Il pellet è sempre più amato dagli italiani: anche in periodi di prezzi al rialzo la biomassa è stata utilizzata come sistema di riscaldamento complementare.
Negli ultimi mesi, secondo le stime Aiel il prodotto è tornato conveniente: infatti si è registrato un calo dei prezzi di oltre il 40%.
Tale riduzione è stata registrata grazie all’abbassamento dell’Iva introdotta dal governo Meloni, passata dal 22% al 10%,.
Attenzione però, perché tale misura è scaduta il 29 febbraio e il futuro spaventa e non poco consumatori e produttori che chiedono da più parti di rendere tale agevolazione strutturale.
C’è da considerare che il prezzo è influenzato da differenti variabili, tra i quali anche la tipologia di pellet che viene usato: dall’abete, al faggio, a quello di castano ma la nuova frontiera è quello di paglia.
Scopriamo insieme di cosa si tratta e i pro e i contro della nuova biomassa.
Pellet di paglia, ecco di cosa si tratta
Continua la scalata al successo del pellet, il biocombustibile più usato dagli italiani.
I dati parlano chiaro la biomassa, nonostante i forti rincari del 2022 hanno continuato a preferire il Pellet per riscaldare in maniera complementare la propria casa.
Certamente, bisogna sempre prestare attenzione a trovare quello migliore in termini di rapporto qualità prezzo, anche perché il pellet non è tutto uguale ma la sua efficienza dipende dalla materia prima.
Il pellet tradizionale è ottenuto dalla pellettizzazione di scarti di legno, segatura e cippato non trattati chimicamente.
Possiamo trovare pellet puri ma anche un mix di più materie prime differenti ma oggi il settore si sta modernizzando grazie alla produzioni di pellet differenti.
Stiamo parlando ad esempio di pellet di mais, di sansa, di faggio e/o abete, di conifera, di castagno ma anche di paglia.
Molto spesso sentiamo parlare di pellet di paglia, abbinato alla lettiere per animali però in realtà tale prodotto ha delle caratteristiche ottime tali da essere usato anche per il riscaldamento casalingo.
Come altri prodotti, tipo il pellet di sansa o di girasole, la nuova tipologia di pellet di paglia si presta particolarmente bene alla combustione ma non va dimeticato che ha prezzi veramente competitivi.
Ma che cos’è?
La paglia, non è altro che il residuo seccato della mietitura e battitura di grano e granturco, ma più in generale dei cereali e pertanto di facile reperibilità.
Il pellet di paglia, dunque proviene da semplici scarti lavorati ma il prezzo è davvero conveniente.
Una tonnellata di tale combustibile si trova facilmente a circa 150 euro, con una resa di 3 centesimi per kWh circa.

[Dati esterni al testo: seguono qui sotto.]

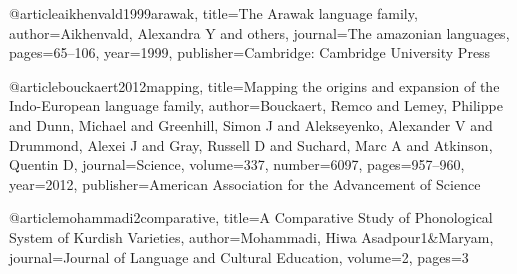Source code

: @article{aikhenvald1999arawak,
  title={The Arawak language family},
  author={Aikhenvald, Alexandra Y and others},
  journal={The amazonian languages},
  pages={65--106},
  year={1999},
  publisher={Cambridge: Cambridge University Press}
}

@article{bouckaert2012mapping,
	title={Mapping the origins and expansion of the Indo-European language family},
	author={Bouckaert, Remco and Lemey, Philippe and Dunn, Michael and Greenhill, Simon J and Alekseyenko, Alexander V and Drummond, Alexei J and Gray, Russell D and Suchard, Marc A and Atkinson, Quentin D},
	journal={Science},
	volume={337},
	number={6097},
	pages={957--960},
	year={2012},
	publisher={American Association for the Advancement of Science}
}

@article{mohammadi2comparative,
	title={A Comparative Study of Phonological System of Kurdish Varieties},
	author={Mohammadi, Hiwa Asadpour1\&Maryam},
	journal={Journal of Language and Cultural Education},
	volume={2},
	pages={3}
}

Se paragonato al pellet di legno, quest’ultimo costa anche oltre 100 euro in più.
Pellet di paglia, questi i vantaggi
Lo abbiamo appena detto, uno dei vantaggi del pellet di paglia è il prezzo.
Una tonnellata costa circa 150 euro con una resa di circa 3 centesimi per kWh.
Ma se ciò non bastasse va sottolineato che il pellet di paglia ha un alto rendimento, con un potere calorifico di circa 4.25 kWh/kg.
Se rapportato al pellet di legno, questo ha un potere calorifico di circa 4.6 kWh/kg con una percentuale di umidità media inferiore al 10%.
In poche parole, il pellet di paglia brucia facilmente e riscalda in maniera ottimale.
Altro vantaggio è la sua ecosostenibilità con emissioni in fase di combustione pari a zero essendo un derivato della raccolta cerealicola.
Questi gli svantaggi
Non solo vantaggi però, perché il principale problema del pellet di paglia è relativo al processo di pellettizzazione.
Questo risulta più arduo e macchinoso e di conseguenza il processo risulta più inquinante.
La lavorazione diventa più macchinosa tra setaccio, macinatura, trattamenti, compressione e trafilatura, raffreddamento e screening.
E non vanno dimenticate le operazioni logistiche di trasporto del materiale grezzo verso gli impianti.
Altra nota problematica è relativo al suo utilizzo nelle stufe a causa dell’eccessiva quantità di scorie residue.
Ma a ciò si può rimediare tramite una modifica alla camera di combustione.
Infine, la paglia contiene alte percentuali di potassio e cloro che, in qualche caso, possono risultare corrosivi per l’impianto e, comunque, da gestire.